**Work task**
Only the lines from the start of the data to the line containing "func(Rte, error)) error**", both included, should be output, exactly and without pictures.

---------- Information shown ----------

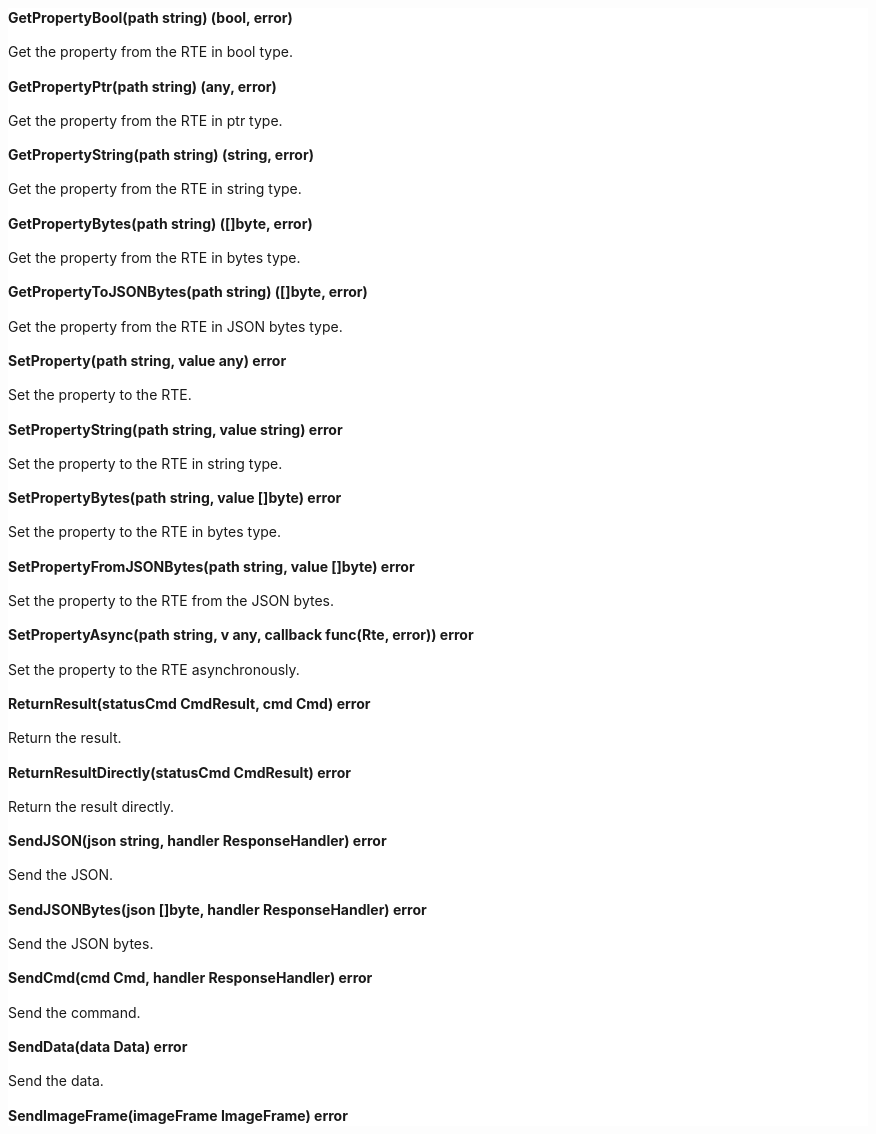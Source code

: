 **GetPropertyBool(path string) (bool, error)**

Get the property from the RTE in bool type.

**GetPropertyPtr(path string) (any, error)**

Get the property from the RTE in ptr type.

**GetPropertyString(path string) (string, error)**

Get the property from the RTE in string type.

**GetPropertyBytes(path string) (\[]byte, error)**

Get the property from the RTE in bytes type.

**GetPropertyToJSONBytes(path string) (\[]byte, error)**

Get the property from the RTE in JSON bytes type.

**SetProperty(path string, value any) error**

Set the property to the RTE.

**SetPropertyString(path string, value string) error**

Set the property to the RTE in string type.

**SetPropertyBytes(path string, value \[]byte) error**

Set the property to the RTE in bytes type.

**SetPropertyFromJSONBytes(path string, value \[]byte) error**

Set the property to the RTE from the JSON bytes.

**SetPropertyAsync(path string, v any, callback func(Rte, error)) error**

Set the property to the RTE asynchronously.

**ReturnResult(statusCmd CmdResult, cmd Cmd) error**

Return the result.

**ReturnResultDirectly(statusCmd CmdResult) error**

Return the result directly.

**SendJSON(json string, handler ResponseHandler) error**

Send the JSON.

**SendJSONBytes(json \[]byte, handler ResponseHandler) error**

Send the JSON bytes.

**SendCmd(cmd Cmd, handler ResponseHandler) error**

Send the command.

**SendData(data Data) error**

Send the data.

**SendImageFrame(imageFrame ImageFrame) error**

----------

**Task output**
Source code

: **GetPropertyBool(path string) (bool, error)**

Get the property from the RTE in bool type.

**GetPropertyPtr(path string) (any, error)**

Get the property from the RTE in ptr type.

**GetPropertyString(path string) (string, error)**

Get the property from the RTE in string type.

**GetPropertyBytes(path string) (\[]byte, error)**

Get the property from the RTE in bytes type.

**GetPropertyToJSONBytes(path string) (\[]byte, error)**

Get the property from the RTE in JSON bytes type.

**SetProperty(path string, value any) error**

Set the property to the RTE.

**SetPropertyString(path string, value string) error**

Set the property to the RTE in string type.

**SetPropertyBytes(path string, value \[]byte) error**

Set the property to the RTE in bytes type.

**SetPropertyFromJSONBytes(path string, value \[]byte) error**

Set the property to the RTE from the JSON bytes.

**SetPropertyAsync(path string, v any, callback func(Rte, error)) error**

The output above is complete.